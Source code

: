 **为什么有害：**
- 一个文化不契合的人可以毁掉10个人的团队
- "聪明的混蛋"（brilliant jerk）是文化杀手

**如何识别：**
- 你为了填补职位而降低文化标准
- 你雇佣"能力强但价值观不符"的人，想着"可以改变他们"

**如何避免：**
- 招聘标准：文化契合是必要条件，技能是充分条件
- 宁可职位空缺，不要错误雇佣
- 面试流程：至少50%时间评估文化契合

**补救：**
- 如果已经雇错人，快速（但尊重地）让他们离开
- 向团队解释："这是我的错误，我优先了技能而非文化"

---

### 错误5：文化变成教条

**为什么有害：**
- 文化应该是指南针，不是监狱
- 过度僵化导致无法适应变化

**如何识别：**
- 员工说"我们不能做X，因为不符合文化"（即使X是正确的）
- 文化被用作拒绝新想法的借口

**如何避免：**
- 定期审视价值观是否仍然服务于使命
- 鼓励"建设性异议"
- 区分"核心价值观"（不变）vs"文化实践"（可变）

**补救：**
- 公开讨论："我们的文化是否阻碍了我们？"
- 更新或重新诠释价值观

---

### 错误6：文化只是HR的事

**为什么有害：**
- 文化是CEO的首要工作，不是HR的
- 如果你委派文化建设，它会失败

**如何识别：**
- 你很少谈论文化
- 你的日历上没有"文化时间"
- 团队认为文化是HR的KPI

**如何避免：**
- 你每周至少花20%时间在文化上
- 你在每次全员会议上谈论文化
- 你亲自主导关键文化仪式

══════

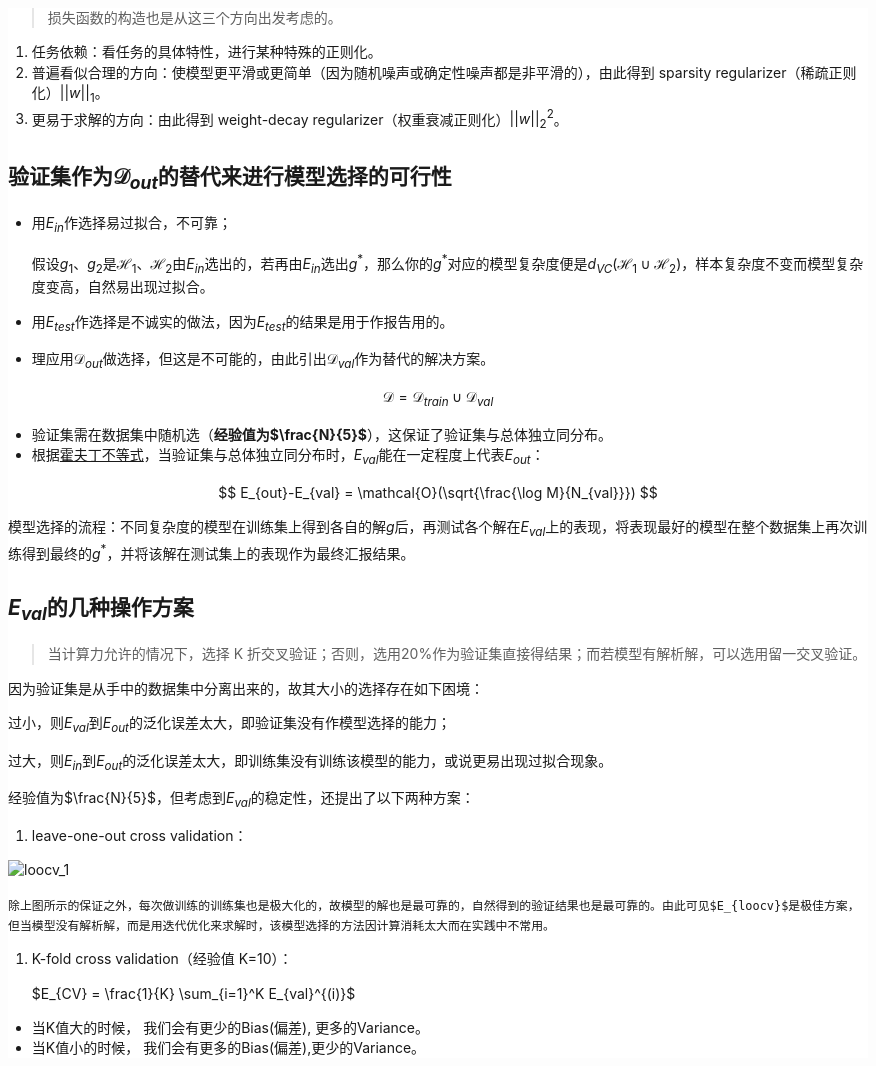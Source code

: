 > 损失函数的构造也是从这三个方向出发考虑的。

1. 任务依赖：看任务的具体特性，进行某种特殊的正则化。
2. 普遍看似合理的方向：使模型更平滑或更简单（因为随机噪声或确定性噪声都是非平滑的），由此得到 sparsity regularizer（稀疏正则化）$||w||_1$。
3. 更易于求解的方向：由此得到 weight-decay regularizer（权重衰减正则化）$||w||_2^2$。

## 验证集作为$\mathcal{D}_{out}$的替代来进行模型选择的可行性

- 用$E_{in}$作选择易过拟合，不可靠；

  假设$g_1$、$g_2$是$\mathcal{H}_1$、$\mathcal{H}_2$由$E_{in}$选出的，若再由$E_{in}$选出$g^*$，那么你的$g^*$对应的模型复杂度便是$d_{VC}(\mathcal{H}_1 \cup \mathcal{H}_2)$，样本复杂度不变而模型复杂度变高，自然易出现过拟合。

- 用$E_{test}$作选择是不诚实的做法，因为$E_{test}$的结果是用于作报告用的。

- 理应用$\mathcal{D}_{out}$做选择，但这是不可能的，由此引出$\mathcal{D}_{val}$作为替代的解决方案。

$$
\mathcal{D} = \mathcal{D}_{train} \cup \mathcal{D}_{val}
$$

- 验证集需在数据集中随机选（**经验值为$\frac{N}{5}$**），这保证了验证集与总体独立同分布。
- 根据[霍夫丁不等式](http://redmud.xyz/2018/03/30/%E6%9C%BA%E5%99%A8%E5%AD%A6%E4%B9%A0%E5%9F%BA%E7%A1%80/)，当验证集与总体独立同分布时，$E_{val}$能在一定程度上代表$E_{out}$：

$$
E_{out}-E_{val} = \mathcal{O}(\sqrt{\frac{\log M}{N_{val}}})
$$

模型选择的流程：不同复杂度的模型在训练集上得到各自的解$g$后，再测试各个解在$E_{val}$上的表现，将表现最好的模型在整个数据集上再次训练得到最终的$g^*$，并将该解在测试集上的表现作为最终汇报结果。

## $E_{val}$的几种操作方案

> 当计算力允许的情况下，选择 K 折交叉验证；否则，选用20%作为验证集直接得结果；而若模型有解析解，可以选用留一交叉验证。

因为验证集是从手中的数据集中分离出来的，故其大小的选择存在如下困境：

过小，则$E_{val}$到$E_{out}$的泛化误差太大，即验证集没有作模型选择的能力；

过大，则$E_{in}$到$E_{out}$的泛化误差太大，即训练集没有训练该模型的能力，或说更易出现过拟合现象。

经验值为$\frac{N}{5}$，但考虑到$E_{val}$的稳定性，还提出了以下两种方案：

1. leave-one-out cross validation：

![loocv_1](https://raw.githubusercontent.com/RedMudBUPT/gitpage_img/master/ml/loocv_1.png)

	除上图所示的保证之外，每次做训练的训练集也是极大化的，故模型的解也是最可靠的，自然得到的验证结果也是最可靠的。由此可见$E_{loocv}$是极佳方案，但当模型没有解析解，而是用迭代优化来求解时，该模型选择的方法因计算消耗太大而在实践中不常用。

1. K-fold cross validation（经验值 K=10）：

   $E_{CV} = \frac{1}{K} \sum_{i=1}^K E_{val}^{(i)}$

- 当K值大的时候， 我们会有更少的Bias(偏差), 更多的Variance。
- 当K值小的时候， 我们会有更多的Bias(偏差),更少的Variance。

══════

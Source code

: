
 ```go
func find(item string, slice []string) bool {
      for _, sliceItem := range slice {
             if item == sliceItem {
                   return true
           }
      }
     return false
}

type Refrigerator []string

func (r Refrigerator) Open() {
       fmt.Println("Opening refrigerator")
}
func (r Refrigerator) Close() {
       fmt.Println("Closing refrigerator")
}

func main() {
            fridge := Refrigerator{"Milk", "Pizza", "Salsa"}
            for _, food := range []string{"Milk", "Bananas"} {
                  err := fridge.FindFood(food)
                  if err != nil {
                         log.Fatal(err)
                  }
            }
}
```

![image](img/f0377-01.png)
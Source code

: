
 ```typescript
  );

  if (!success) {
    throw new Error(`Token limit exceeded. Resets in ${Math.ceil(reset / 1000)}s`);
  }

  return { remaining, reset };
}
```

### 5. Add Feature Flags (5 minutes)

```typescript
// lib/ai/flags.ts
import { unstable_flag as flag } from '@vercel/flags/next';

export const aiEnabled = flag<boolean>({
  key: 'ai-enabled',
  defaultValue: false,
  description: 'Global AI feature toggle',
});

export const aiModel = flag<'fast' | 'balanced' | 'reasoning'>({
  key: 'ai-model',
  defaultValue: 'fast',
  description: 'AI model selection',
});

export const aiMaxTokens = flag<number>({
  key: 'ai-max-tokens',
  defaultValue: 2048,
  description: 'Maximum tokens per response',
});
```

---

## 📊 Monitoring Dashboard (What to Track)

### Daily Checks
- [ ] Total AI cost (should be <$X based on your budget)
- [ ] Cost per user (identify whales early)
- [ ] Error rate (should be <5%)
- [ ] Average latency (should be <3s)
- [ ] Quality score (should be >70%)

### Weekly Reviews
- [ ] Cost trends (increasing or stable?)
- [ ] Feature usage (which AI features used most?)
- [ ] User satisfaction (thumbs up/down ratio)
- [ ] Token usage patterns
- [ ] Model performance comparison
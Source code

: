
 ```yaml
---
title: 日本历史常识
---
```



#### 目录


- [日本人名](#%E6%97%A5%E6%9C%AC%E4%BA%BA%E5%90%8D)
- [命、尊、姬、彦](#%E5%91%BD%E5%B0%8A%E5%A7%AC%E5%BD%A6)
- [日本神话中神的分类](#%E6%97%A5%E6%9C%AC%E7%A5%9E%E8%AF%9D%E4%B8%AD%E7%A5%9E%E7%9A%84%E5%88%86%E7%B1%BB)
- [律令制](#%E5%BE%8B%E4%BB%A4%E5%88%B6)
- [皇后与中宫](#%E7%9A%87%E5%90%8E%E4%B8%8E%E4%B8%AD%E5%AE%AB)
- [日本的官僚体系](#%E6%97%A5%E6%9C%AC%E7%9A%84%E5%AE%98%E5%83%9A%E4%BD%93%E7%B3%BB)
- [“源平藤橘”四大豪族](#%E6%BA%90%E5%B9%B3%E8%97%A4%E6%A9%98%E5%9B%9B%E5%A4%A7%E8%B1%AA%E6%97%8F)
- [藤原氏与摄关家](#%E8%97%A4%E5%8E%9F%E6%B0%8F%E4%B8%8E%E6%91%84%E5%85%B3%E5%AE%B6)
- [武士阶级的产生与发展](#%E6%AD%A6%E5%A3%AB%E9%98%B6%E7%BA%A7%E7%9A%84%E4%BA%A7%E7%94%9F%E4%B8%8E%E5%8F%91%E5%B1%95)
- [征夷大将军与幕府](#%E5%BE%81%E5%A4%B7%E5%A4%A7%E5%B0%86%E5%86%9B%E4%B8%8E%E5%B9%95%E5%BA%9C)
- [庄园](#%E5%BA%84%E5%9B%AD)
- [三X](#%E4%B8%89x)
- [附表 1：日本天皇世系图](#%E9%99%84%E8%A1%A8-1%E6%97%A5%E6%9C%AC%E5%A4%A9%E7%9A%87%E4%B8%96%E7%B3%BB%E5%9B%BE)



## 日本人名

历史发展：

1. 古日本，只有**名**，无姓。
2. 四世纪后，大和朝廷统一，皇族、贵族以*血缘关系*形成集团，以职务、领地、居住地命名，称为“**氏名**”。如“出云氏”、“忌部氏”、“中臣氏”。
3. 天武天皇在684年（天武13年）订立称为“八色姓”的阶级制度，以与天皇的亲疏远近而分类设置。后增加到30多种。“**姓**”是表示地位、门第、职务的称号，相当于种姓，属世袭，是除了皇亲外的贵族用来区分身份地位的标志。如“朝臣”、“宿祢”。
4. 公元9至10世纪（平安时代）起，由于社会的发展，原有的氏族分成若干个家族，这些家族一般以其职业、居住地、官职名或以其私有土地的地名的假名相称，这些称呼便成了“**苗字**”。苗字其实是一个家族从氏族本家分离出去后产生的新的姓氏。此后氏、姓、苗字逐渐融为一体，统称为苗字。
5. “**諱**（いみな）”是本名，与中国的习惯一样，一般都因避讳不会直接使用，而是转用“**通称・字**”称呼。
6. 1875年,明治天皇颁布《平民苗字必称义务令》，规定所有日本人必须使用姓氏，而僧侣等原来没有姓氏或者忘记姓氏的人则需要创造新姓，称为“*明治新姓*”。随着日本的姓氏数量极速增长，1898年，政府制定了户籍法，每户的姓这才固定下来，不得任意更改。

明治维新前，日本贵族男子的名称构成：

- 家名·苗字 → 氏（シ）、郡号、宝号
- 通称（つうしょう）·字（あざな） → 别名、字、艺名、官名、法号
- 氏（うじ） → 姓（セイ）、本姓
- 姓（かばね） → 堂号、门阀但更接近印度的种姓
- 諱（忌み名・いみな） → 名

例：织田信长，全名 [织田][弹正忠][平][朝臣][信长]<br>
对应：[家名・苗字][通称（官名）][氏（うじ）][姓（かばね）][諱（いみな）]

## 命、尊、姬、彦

══════

> [Description of the task] Look for the word "日本人名" in the records above, count the lines that hold it, and give only that number.

> [Answer box] 2